A crucial approach to assess the responsiveness of the IPS to these new pressures is through the investigation of patent guidelines, ensuring their adequacy for the new inventions that are already being filed by hundreds of thousands worldwide (WIPO Technology Trends, 2019; Discher 2019; TECHPATS, 2020) and those yet to come. This is not only a problem of the volume of new applications but also of the nature of the inventions, as defined by Drexl et al. (2019; 2021), inventions assisted, implemented, or generated by AI (Hilty, 2020).
AI-assisted inventions (assisted + implemented) may exhibit characteristics not found in current inventions, such as autonomy, adaptability, lack of transparency (black-box), randomness, dependence on chance, continuous improvement, non-reproducibility, and non-deterministic nature. This challenges the traditional conception of patents (JHA, 2020) as there is a continuous capacity for learning (dynamic), conflicting with the rules of the IPS (Kim, 2020; Nurton, 2020), based on the exact/corresponding copy of what was claimed.
These claims are based on the fact that ML is programmed to recognize patterns in databases, which can be subsequently repeated, modified, and enhanced. Despite being mathematical and statistical methods, their results closely resemble the randomness or chance found in human actions. Various hyperparameters govern this process, including the use of pseudo-random sequence generators, as originally advocated by the mathematician John von Neumann. With the increase in computational capacity, pseudo-randomness in practice has become equivalent to real randomness. Consequently, AI can empower technology with the autonomous and non-deterministic ability to infer the cause-and-effect relationship between input features and output data until achieving satisfactory generalization (Varshney, 2022) and can perform its function on never-before-seen data.
Regarding inventions generated by AI, despite being based on previously existing knowledge primarily derived from humans, the generalization power of AI can go beyond what already exists and what can be imagined (Boden, 2020). Currently, generative AI can create texts, images, audios, codes, generate ideas, make decisions, and even invent (Kim, 2020; Oliver, 2021). However, the exact manner in which it learns can be a mystery, even to its developers. This computational phenomenon was termed by David Castelvecchi (2016) as the “black box of AI”.
Depending on the type of model and AI created, there are tools capable of unraveling the causal inference made by the machine, such as counterfactual verification techniques (Rajkomar, 1990; Varshney, 2022).
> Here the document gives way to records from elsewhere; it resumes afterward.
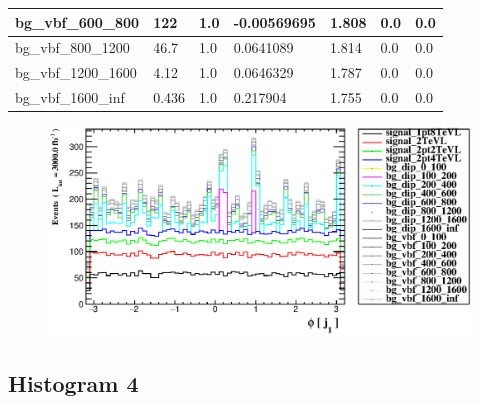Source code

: \documentclass[a4paper, 10pt]{article}
\begin{document}
\begin{table}[H]
\begin{center}
\begin{tabular}{|m{23.0mm}|m{23.0mm}|m{18.0mm}|m{19.0mm}|m{19.0mm}|m{19.0mm}|m{19.0mm}|}
      \hline
      {\cellcolor{white}         bg\_vbf\_600\_800}& {\cellcolor{white}         122}& {\cellcolor{white}         1.0}& {\cellcolor{white}         -0.00569695}& {\cellcolor{white}         1.808}& {\cellcolor{green}         0.0}& {\cellcolor{green}         0.0}\\
      \hline
      {\cellcolor{white}         bg\_vbf\_800\_1200}& {\cellcolor{white}         46.7}& {\cellcolor{white}         1.0}& {\cellcolor{white}         0.0641089}& {\cellcolor{white}         1.814}& {\cellcolor{green}         0.0}& {\cellcolor{green}         0.0}\\
      \hline
      {\cellcolor{white}         bg\_vbf\_1200\_1600}& {\cellcolor{white}         4.12}& {\cellcolor{white}         1.0}& {\cellcolor{white}         0.0646329}& {\cellcolor{white}         1.787}& {\cellcolor{green}         0.0}& {\cellcolor{green}         0.0}\\
      \hline
      {\cellcolor{white}         bg\_vbf\_1600\_inf}& {\cellcolor{white}         0.436}& {\cellcolor{white}         1.0}& {\cellcolor{white}         0.217904}& {\cellcolor{white}         1.755}& {\cellcolor{green}         0.0}& {\cellcolor{green}         0.0}\\
\hline
    \end{tabular}
  \end{center}
\end{table}

\begin{figure}[H]
  \begin{center}
    \includegraphics[scale=0.45]{selection_2.eps}\\
\caption{   }
  \end{center}
\end{figure}
      \newpage
\subsection{ Histogram 4}
\end{document}
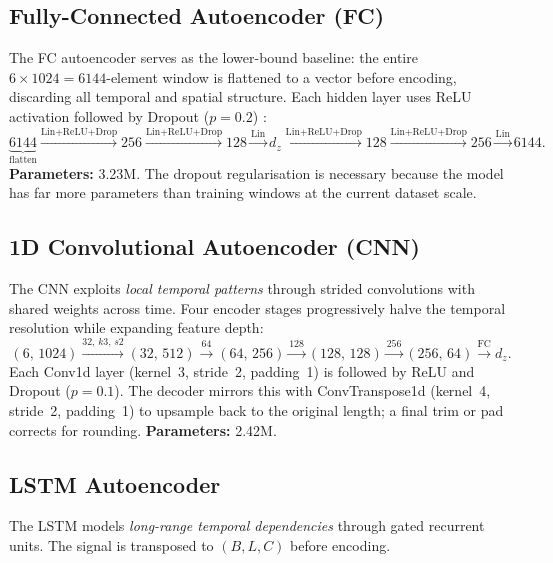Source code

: \documentclass{article}
\begin{document}
\subsection{Fully-Connected Autoencoder (FC)}
\label{sec:fc}

The FC autoencoder serves as the lower-bound baseline: the entire
$6 \times 1024 = 6144$-element window is flattened to a vector before
encoding, discarding all temporal and spatial structure.
Each hidden layer uses ReLU activation followed by Dropout ($p=0.2$)
\citep{srivastava2014dropout}:
%
\begin{equation*}
  \underbrace{6144}_{\text{flatten}} \xrightarrow{\text{Lin+ReLU+Drop}} 256
  \xrightarrow{\text{Lin+ReLU+Drop}} 128
  \xrightarrow{\text{Lin}} d_z
  \xrightarrow{\text{Lin+ReLU+Drop}} 128
  \xrightarrow{\text{Lin+ReLU+Drop}} 256
  \xrightarrow{\text{Lin}} 6144.
\end{equation*}
%
\textbf{Parameters:} 3.23M.
The dropout regularisation is necessary because the model has far more
parameters than training windows at the current dataset scale.

\subsection{1D Convolutional Autoencoder (CNN)}
\label{sec:cnn}

The CNN exploits \emph{local temporal patterns} through strided convolutions
with shared weights across time.
Four encoder stages progressively halve the temporal resolution while
expanding feature depth:
%
\begin{equation*}
  (6,\,1024) \xrightarrow{32,\,k3,\,s2} (32,\,512) \xrightarrow{64}
  (64,\,256) \xrightarrow{128} (128,\,128) \xrightarrow{256}
  (256,\,64) \xrightarrow{\text{FC}} d_z.
\end{equation*}
%
Each Conv1d layer (kernel~3, stride~2, padding~1) is followed by ReLU and
Dropout ($p=0.1$).
The decoder mirrors this with ConvTranspose1d (kernel~4, stride~2, padding~1)
to upsample back to the original length; a final trim or pad corrects for
rounding.
\textbf{Parameters:} 2.42M.

\subsection{LSTM Autoencoder}
\label{sec:lstm}

The LSTM \citep{hochreiter1997long} models \emph{long-range temporal
dependencies} through gated recurrent units.
The signal is transposed to $(B, L, C)$ before encoding.
\end{document}

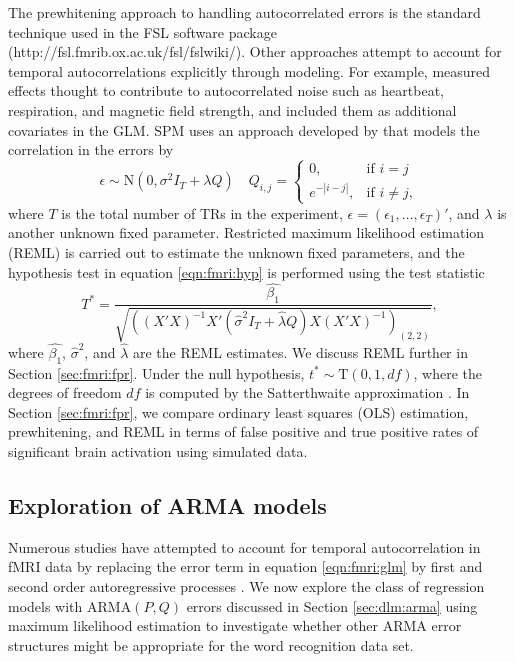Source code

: The prewhitening approach to handling autocorrelated errors is the standard technique used in the FSL software package (http://fsl.fmrib.ox.ac.uk/fsl/fslwiki/). Other approaches attempt to account for temporal autocorrelations explicitly through modeling. For example, \citet{lund:mad:nvr:2006} measured effects thought to contribute to autocorrelated noise such as heartbeat, respiration, and magnetic field strength, and included them as additional covariates in the GLM. SPM uses an approach developed by \citet{kiebel:holmes:spm:2007} that models the correlation in the errors by
\begin{equation}
\epsilon \sim \mbox{N}(0,\sigma^2 I_T + \lambda Q) \quad Q_{i,j} = \left\{\begin{array}{ll} 0, & \mbox{if } i=j \\ e^{-|i-j|}, & \mbox{if } i\ne j, \end{array} \right. \label{eqn:fmri:kiebel}
\end{equation}
where $T$ is the total number of TRs in the experiment, $\epsilon = (\epsilon_1,\ldots,\epsilon_T)'$, and $\lambda$ is another unknown fixed parameter. Restricted maximum likelihood estimation (REML) is carried out to estimate the unknown fixed parameters, and the hypothesis test in equation \eqref{eqn:fmri:hyp} is performed using the test statistic
\begin{equation}
T^* = \frac{\hat{\beta_1}}{\sqrt{\left((X'X)^{-1}X'(\hat{\sigma}^2 I_T + \hat{\lambda} Q)X(X'X)^{-1}\right)_{(2,2)}}}, \label{eqn:fmri:hyp-reml}
\end{equation}
where $\hat{\beta_1}$, $\hat{\sigma}^2$, and $\hat{\lambda}$ are the REML estimates. We discuss REML further in Section \ref{sec:fmri:fpr}. Under the null hypothesis, $t^* \sim \mbox{T}(0,1,df)$, where the degrees of freedom $df$ is computed by the Satterthwaite approximation \citep{wors:frist:color:1995}. In Section \ref{sec:fmri:fpr}, we compare ordinary least squares (OLS) estimation, prewhitening, and REML in terms of false positive and true positive rates of significant brain activation using simulated data.

\subsection{Exploration of ARMA models \label{sec:fmri:arma}}

Numerous studies have attempted to account for temporal autocorrelation in fMRI data by replacing the error term in equation \eqref{eqn:fmri:glm} by first and second order autoregressive processes \citep{bullmore:prewhiten:1996, loc:jos:arma:1997}. We now explore the class of regression models with $\mbox{ARMA}(P,Q)$ errors discussed in Section \ref{sec:dlm:arma} using maximum likelihood estimation to investigate whether other ARMA error structures might be appropriate for the word recognition data set.

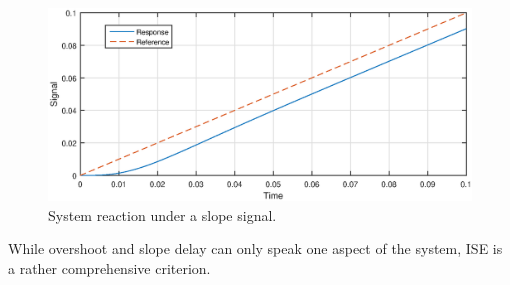\begin{figure}[ht]
  \begin{center}
    \includegraphics[width=\linewidth]{Plots/slope_delay1.eps}
  \end{center}
  \caption{System reaction under a slope signal.}
  \label{fig:slope}
\end{figure}

While overshoot and slope delay can only speak one aspect of the system, ISE is a rather comprehensive criterion. 

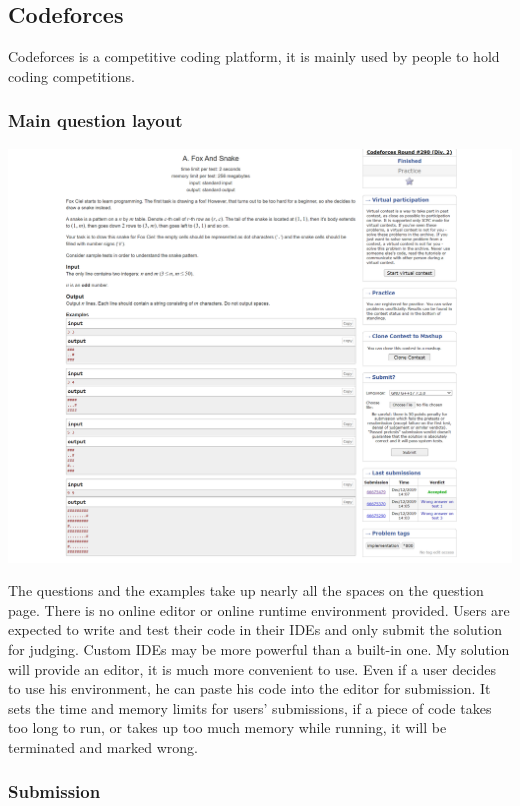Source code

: \documentclass[a4paper]{report}
\begin{document}
\subsection{Codeforces}

Codeforces is a competitive coding platform, it is mainly used by people to hold coding competitions.

\subsubsection{Main question layout}

\includegraphics[width=\linewidth]{Problem-A-Codeforces}

The questions and the examples take up nearly all the spaces on the question page. There is no online editor or online runtime environment provided. Users are expected to write and test their code in their IDEs and only submit the solution for judging. Custom IDEs may be more powerful than a built-in one. My solution will provide an editor, it is much more convenient to use. Even if a user decides to use his environment, he can paste his code into the editor for submission. It sets the time and memory limits for users' submissions, if a piece of code takes too long to run, or takes up too much memory while running, it will be terminated and marked wrong.

\subsubsection{Submission}
\end{document}
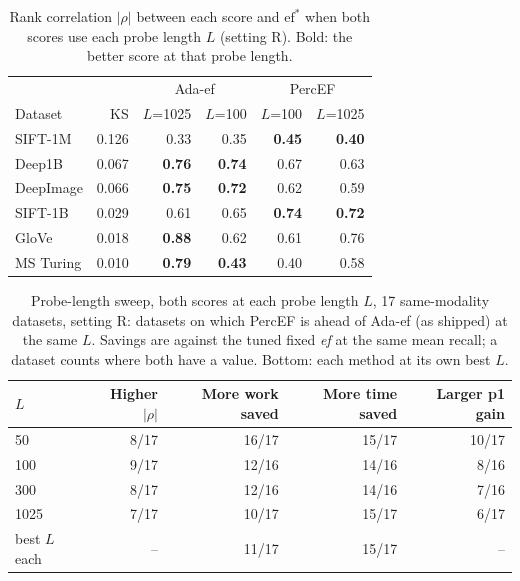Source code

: \documentclass[sigconf,review=false,screen]{acmart}
\newcommand{\ef}{\textit{ef}}
\begin{document}
\begin{table}[t]
  \caption{Rank correlation $|\rho|$ between each score and $\mathrm{ef}^*$ when both scores use
  each probe length $L$ (setting R). Bold: the better score at that probe length.}
  \label{tab:ablation}
  \centering\footnotesize
  \begin{tabular}{lrrrrr}
    \toprule
    & & \multicolumn{2}{c}{Ada-ef} & \multicolumn{2}{c}{PercEF} \\
    Dataset & KS & $L$=1025 & $L$=100 & $L$=100 & $L$=1025 \\
    \midrule
    SIFT-1M   & 0.126 & 0.33 & 0.35 & \textbf{0.45} & \textbf{0.40} \\
    Deep1B    & 0.067 & \textbf{0.76} & \textbf{0.74} & 0.67 & 0.63 \\
    DeepImage & 0.066 & \textbf{0.75} & \textbf{0.72} & 0.62 & 0.59 \\
    SIFT-1B   & 0.029 & 0.61 & 0.65 & \textbf{0.74} & \textbf{0.72} \\
    GloVe     & 0.018 & \textbf{0.88} & 0.62 & 0.61 & 0.76 \\
    MS Turing & 0.010 & \textbf{0.79} & \textbf{0.43} & 0.40 & 0.58 \\
    \bottomrule
  \end{tabular}
\end{table}

\begin{table}[t]
  \caption{Probe-length sweep, both scores at each probe length $L$, 17 same-modality datasets,
  setting R: datasets on which PercEF is ahead of Ada-ef (as shipped) at the same $L$. Savings are
  against the tuned fixed \ef{} at the same mean recall; a dataset counts where both have a value.
  Bottom: each method at its own best $L$.}
  \label{tab:probes}
  \centering\footnotesize\setlength{\tabcolsep}{3.5pt}
  \begin{tabular}{lrrrr}
    \toprule
    $L$ & Higher $|\rho|$ & More work saved & More time saved & Larger p1 gain \\
    \midrule
    50   &  8/17 & 16/17 & 15/17 & 10/17 \\
    100  &  9/17 & 12/16 & 14/16 &  8/16 \\
    300  &  8/17 & 12/16 & 14/16 &  7/16 \\
    1025 &  7/17 & 10/17 & 15/17 &  6/17 \\
    \midrule
    best $L$ each & -- & 11/17 & 15/17 & -- \\
    \bottomrule
  \end{tabular}
\end{table}
\end{document}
However, models using more advanced machine learning are increasingly autonomous and therefore more difficult to be deciphered. This distinguishes AI models from conventional computer programs that are pre-programmed by humans. Thus, an invention may be independently generated by the machine (WO2020079499A1_DABUS), raising questions about the authorship/ownership of the invention (Oliver 2021; Nurton, 2020). It may also pose difficulties in describing exactly what was invented due to the “black box of AI” (Castelvecchi, 2016; WEF, 2018; WIPO, 2019; WIPO, 2020b).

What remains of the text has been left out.